Dataset entries
|---|

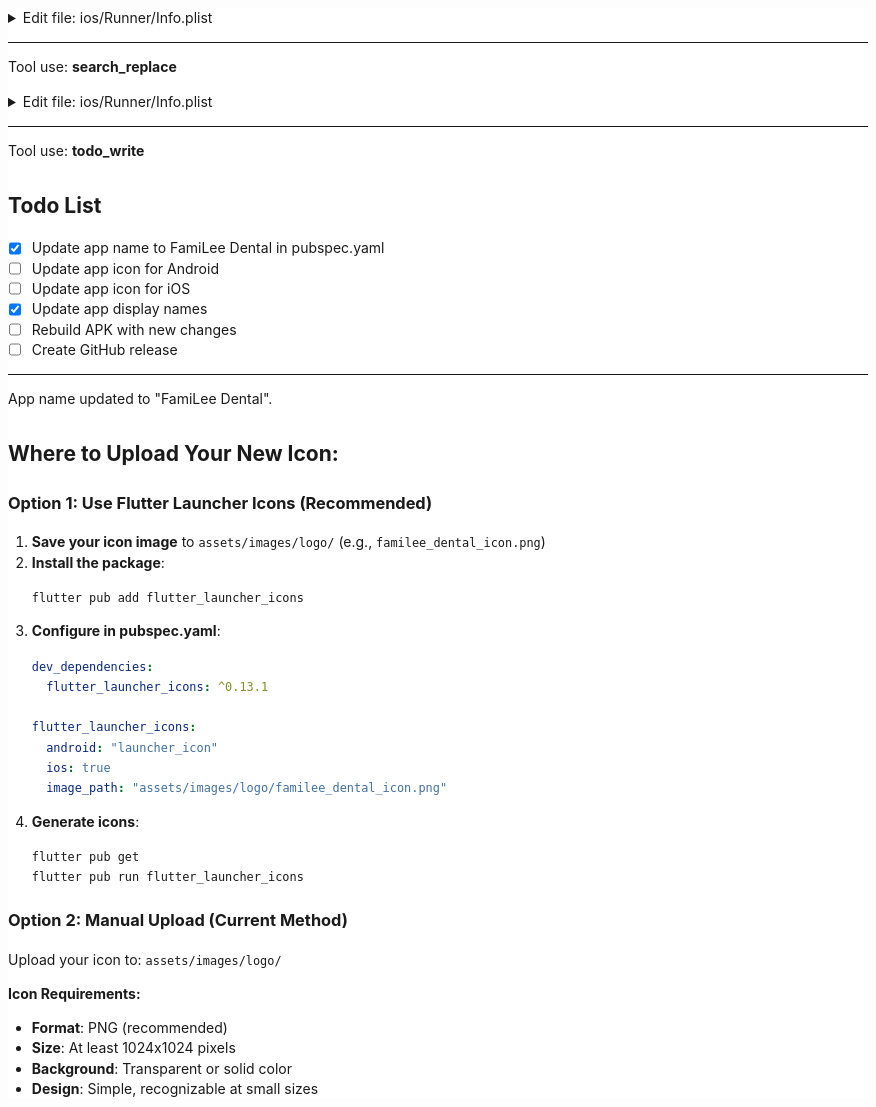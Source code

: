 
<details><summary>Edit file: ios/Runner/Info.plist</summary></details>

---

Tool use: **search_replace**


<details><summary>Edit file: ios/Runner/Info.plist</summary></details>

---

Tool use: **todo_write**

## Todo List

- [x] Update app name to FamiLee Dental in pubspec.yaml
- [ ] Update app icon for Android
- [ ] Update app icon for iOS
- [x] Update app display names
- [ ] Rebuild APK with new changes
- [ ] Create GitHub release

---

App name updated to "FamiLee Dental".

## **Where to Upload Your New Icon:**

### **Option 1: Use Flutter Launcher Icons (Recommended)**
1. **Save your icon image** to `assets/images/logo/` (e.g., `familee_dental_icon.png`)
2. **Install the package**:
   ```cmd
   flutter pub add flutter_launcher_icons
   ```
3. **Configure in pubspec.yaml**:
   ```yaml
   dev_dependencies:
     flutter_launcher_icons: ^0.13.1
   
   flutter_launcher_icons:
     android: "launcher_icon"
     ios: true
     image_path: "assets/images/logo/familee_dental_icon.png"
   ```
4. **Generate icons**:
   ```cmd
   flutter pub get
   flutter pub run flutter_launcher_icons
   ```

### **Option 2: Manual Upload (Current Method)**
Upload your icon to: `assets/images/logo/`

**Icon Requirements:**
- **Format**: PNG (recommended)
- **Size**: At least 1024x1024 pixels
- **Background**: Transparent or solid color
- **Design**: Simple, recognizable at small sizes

|---|

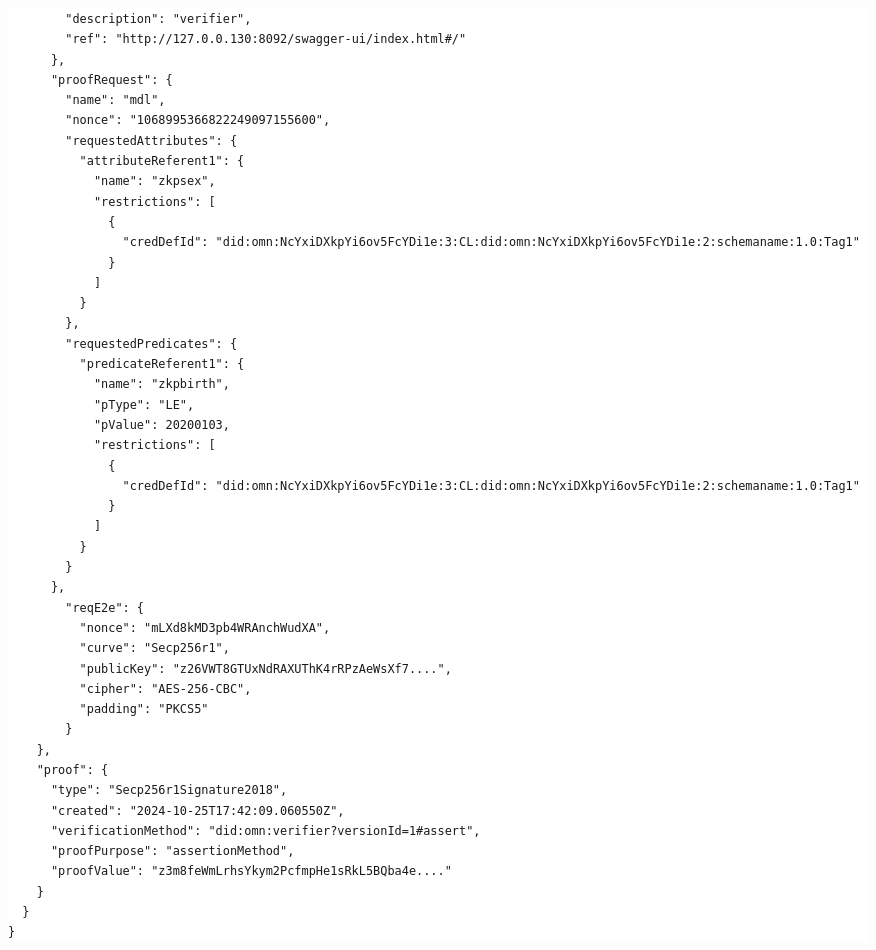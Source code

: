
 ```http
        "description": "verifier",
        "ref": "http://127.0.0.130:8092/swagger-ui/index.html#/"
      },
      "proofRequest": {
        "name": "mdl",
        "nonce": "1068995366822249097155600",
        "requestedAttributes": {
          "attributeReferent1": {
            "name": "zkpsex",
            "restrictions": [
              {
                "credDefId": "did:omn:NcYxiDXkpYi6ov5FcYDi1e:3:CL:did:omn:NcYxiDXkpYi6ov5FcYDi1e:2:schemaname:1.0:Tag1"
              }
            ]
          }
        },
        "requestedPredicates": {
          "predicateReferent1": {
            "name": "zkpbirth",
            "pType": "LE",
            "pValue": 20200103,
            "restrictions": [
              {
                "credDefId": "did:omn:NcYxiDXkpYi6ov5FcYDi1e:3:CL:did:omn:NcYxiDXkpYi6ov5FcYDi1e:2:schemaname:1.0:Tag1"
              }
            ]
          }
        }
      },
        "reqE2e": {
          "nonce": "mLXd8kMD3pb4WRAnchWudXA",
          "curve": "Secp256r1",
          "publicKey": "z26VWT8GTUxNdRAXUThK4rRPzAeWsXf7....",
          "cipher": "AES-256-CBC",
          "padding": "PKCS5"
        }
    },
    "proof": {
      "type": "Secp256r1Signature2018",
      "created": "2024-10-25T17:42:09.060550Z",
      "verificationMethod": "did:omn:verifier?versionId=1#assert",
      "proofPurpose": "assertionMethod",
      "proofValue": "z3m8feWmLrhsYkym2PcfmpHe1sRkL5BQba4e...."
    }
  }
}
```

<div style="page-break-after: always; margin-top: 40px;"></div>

|---|

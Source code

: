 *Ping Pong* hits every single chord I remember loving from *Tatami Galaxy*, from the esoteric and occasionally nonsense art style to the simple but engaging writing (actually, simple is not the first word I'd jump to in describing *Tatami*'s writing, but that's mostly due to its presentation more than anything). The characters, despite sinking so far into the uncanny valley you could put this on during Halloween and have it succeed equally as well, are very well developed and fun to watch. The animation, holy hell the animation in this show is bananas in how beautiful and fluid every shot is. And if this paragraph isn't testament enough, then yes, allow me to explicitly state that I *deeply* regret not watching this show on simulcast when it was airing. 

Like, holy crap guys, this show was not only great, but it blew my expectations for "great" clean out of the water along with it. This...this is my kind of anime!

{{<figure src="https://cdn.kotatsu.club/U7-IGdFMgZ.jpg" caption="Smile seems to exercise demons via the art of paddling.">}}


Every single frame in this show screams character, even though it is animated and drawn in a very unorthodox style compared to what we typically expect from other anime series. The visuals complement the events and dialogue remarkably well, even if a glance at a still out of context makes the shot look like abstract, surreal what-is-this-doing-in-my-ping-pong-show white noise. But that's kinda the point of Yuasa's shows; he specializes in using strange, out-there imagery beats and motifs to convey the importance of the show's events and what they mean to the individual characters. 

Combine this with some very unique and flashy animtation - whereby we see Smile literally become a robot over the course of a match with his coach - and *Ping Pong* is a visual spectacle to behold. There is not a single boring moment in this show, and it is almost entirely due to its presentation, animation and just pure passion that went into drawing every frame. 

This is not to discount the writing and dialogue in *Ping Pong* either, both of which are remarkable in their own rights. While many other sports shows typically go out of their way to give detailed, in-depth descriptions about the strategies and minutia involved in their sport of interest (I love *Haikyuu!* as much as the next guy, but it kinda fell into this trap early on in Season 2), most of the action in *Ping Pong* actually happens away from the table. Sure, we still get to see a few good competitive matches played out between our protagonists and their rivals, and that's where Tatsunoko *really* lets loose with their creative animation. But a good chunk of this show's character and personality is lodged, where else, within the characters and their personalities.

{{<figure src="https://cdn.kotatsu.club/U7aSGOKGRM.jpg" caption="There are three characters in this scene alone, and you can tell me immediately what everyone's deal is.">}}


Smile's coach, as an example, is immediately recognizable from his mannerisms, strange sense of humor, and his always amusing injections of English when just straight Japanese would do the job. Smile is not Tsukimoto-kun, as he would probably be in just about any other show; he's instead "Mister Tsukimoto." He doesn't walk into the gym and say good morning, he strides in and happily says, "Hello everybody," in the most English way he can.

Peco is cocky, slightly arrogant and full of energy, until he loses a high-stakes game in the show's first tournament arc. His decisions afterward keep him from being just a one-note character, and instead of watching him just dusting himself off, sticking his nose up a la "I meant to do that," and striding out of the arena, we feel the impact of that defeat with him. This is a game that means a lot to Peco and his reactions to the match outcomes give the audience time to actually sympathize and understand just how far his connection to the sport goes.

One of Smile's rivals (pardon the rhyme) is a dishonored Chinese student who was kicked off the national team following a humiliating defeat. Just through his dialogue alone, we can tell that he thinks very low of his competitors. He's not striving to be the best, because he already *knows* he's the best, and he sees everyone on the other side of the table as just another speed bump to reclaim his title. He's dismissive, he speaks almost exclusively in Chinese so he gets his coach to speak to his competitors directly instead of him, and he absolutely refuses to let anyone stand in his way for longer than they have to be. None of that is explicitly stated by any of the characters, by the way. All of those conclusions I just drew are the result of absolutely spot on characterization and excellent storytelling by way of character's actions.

|---|

## Exercise directions
Using the records above, restate word for word the lines from the one with "- **Background**: Transparent or solid color" through the one with "- **Design**: Simple, recognizable", both included.

## Result of the task
- **Background**: Transparent or solid color
- **Design**: Simple, recognizable at small sizes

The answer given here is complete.